(Stored entries)
------------------------------

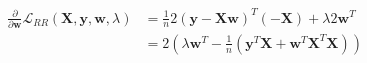 \newcommand{\matrix}[1]{\mathbf{#1}}
\newcommand{\vector}[1]{\mathbf{#1}}
\newcommand{\X}{\matrix{X}}
\newcommand{\y}{\vector{y}}
\newcommand{\w}{\vector{w}}
\begin{align*}
\frac{\partial}{\partial \w} \mathcal{L}_{RR} (\X,\y,\w,\lambda) &= \frac{1}{n} 2(\y - \X\w)^T (-\X) + \lambda 2 \w^T \\
&= 2 \left( \lambda \w^T - \frac{1}{n}(\y^T\X + \w^T\X^T\X) \right)
\end{align*}
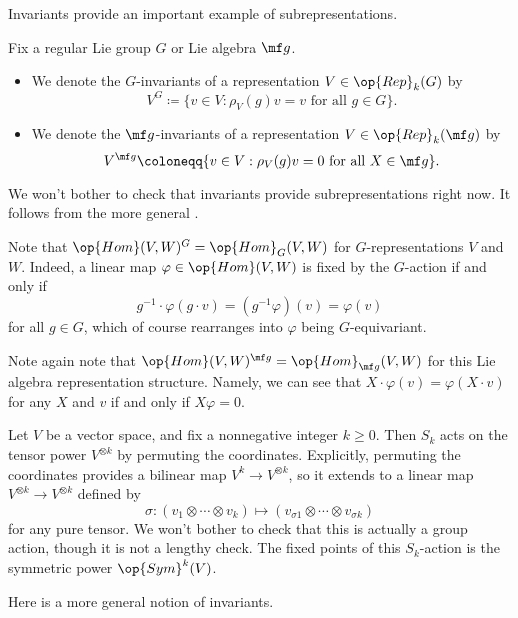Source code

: \documentclass[../notes.tex]{subfiles}
\begin{document}
Invariants provide an important example of subrepresentations.
\begin{definition}[invariants]
	Fix a regular Lie group $G$ or Lie algebra $\mf g$.
	\begin{itemize}
		\item We denote the $G$-invariants of a representation $V\in\op{Rep}_k(G)$ by
		\[V^G\coloneqq\{v\in V:\rho_V(g)v=v\text{ for all }g\in G\}.\]
		\item We denote the $\mf g$-invariants of a representation $V\in\op{Rep}_k(\mf g)$ by
		\[V^{\mf g}\coloneqq\{v\in V:\rho_V(g)v=0\text{ for all }X\in\mf g\}.\]
	\end{itemize}
\end{definition}
\begin{remark}
	We won't bother to check that invariants provide subrepresentations right now. It follows from the more general .
\end{remark}
\begin{example}
	Note that $\op{Hom}(V,W)^G=\op{Hom}_G(V,W)$ for $G$-representations $V$ and $W$. Indeed, a linear map $\varphi\in\op{Hom}(V,W)$ is fixed by the $G$-action if and only if
	\[g^{-1}\cdot\varphi(g\cdot v)=\left(g^{-1}\varphi\right)(v)=\varphi(v)\]
	for all $g\in G$, which of course rearranges into $\varphi$ being $G$-equivariant.
\end{example}
\begin{example}
	Note again note that $\op{Hom}(V,W)^{\mf g}=\op{Hom}_{\mf g}(V,W)$ for this Lie algebra representation structure. Namely, we can see that $X\cdot\varphi(v)=\varphi(X\cdot v)$ for any $X$ and $v$ if and only if $X\varphi=0$.
\end{example}
\begin{example}
	Let $V$ be a vector space, and fix a nonnegative integer $k\ge0$. Then $S_k$ acts on the tensor power $V^{\otimes k}$ by permuting the coordinates. Explicitly, permuting the coordinates provides a bilinear map $V^k\to V^{\otimes k}$, so it extends to a linear map $V^{\otimes k}\to V^{\otimes k}$ defined by
	\[\sigma\colon (v_1\otimes\cdots\otimes v_k)\mapsto(v_{\sigma1}\otimes\cdots\otimes v_{\sigma k})\]
	for any pure tensor. We won't bother to check that this is actually a group action, though it is not a lengthy check. The fixed points of this $S_k$-action is the symmetric power $\op{Sym}^k(V)$.
\end{example}
Here is a more general notion of invariants.
\end{document}
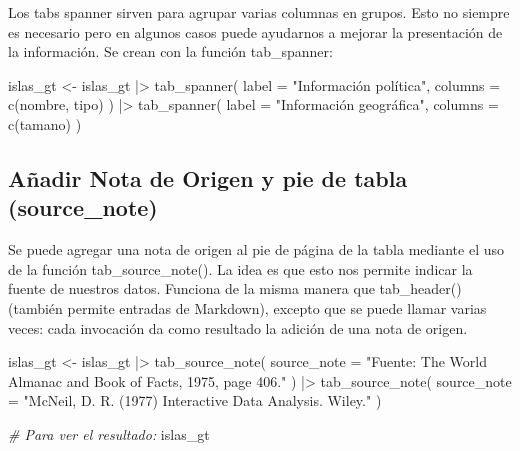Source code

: \documentclass[
]{article}
\newenvironment{Shaded}{\begin{snugshade}}{\end{snugshade}}
\newcommand{\AttributeTok}[1]{\textcolor[rgb]{0.77,0.63,0.00}{#1}}
\newcommand{\CommentTok}[1]{\textcolor[rgb]{0.56,0.35,0.01}{\textit{#1}}}
\newcommand{\FunctionTok}[1]{\textcolor[rgb]{0.00,0.00,0.00}{#1}}
\newcommand{\NormalTok}[1]{#1}
\newcommand{\OtherTok}[1]{\textcolor[rgb]{0.56,0.35,0.01}{#1}}
\newcommand{\SpecialCharTok}[1]{\textcolor[rgb]{0.00,0.00,0.00}{#1}}
\newcommand{\StringTok}[1]{\textcolor[rgb]{0.31,0.60,0.02}{#1}}
\begin{document}
Los tabs spanner sirven para agrupar varias columnas en grupos. Esto no
siempre es necesario pero en algunos casos puede ayudarnos a mejorar la
presentación de la información. Se crean con la función tab\_spanner:

\begin{Shaded}
\begin{Highlighting}[]
\NormalTok{islas\_gt }\OtherTok{\textless{}{-}}\NormalTok{ islas\_gt }\SpecialCharTok{|\textgreater{}} 
  \FunctionTok{tab\_spanner}\NormalTok{(}
    \AttributeTok{label =} \StringTok{"Información política"}\NormalTok{,}
    \AttributeTok{columns =} \FunctionTok{c}\NormalTok{(nombre, tipo)}
\NormalTok{  ) }\SpecialCharTok{|\textgreater{}}
  \FunctionTok{tab\_spanner}\NormalTok{(}
    \AttributeTok{label =} \StringTok{"Información geográfica"}\NormalTok{,}
    \AttributeTok{columns =} \FunctionTok{c}\NormalTok{(tamano)}
\NormalTok{  )}
\end{Highlighting}
\end{Shaded}

\hypertarget{auxf1adir-nota-de-origen-y-pie-de-tabla-source_note}{%
\subsection{Añadir Nota de Origen y pie de tabla
(source\_note)}\label{auxf1adir-nota-de-origen-y-pie-de-tabla-source_note}}

Se puede agregar una nota de origen al pie de página de la tabla
mediante el uso de la función tab\_source\_note(). La idea es que esto
nos permite indicar la fuente de nuestros datos. Funciona de la misma
manera que tab\_header() (también permite entradas de Markdown), excepto
que se puede llamar varias veces: cada invocación da como resultado la
adición de una nota de origen.

\begin{Shaded}
\begin{Highlighting}[]
\NormalTok{islas\_gt }\OtherTok{\textless{}{-}}\NormalTok{ islas\_gt }\SpecialCharTok{|\textgreater{}} 
  \FunctionTok{tab\_source\_note}\NormalTok{(}
    \AttributeTok{source\_note =} \StringTok{"Fuente: The World Almanac and Book of Facts, 1975, page 406."}
\NormalTok{  ) }\SpecialCharTok{|\textgreater{}} 
  \FunctionTok{tab\_source\_note}\NormalTok{(}
    \AttributeTok{source\_note =} \StringTok{"McNeil, D. R. (1977) Interactive Data Analysis. Wiley."}
\NormalTok{  )}

\CommentTok{\# Para ver el resultado:}
\NormalTok{islas\_gt}
\end{Highlighting}
\end{Shaded}
\end{document}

------------------------------

AIM OF THE TASK:
Across the records above, count the lines holding "coloneqq" and write down only that count.

YOUR SOLUTION:
2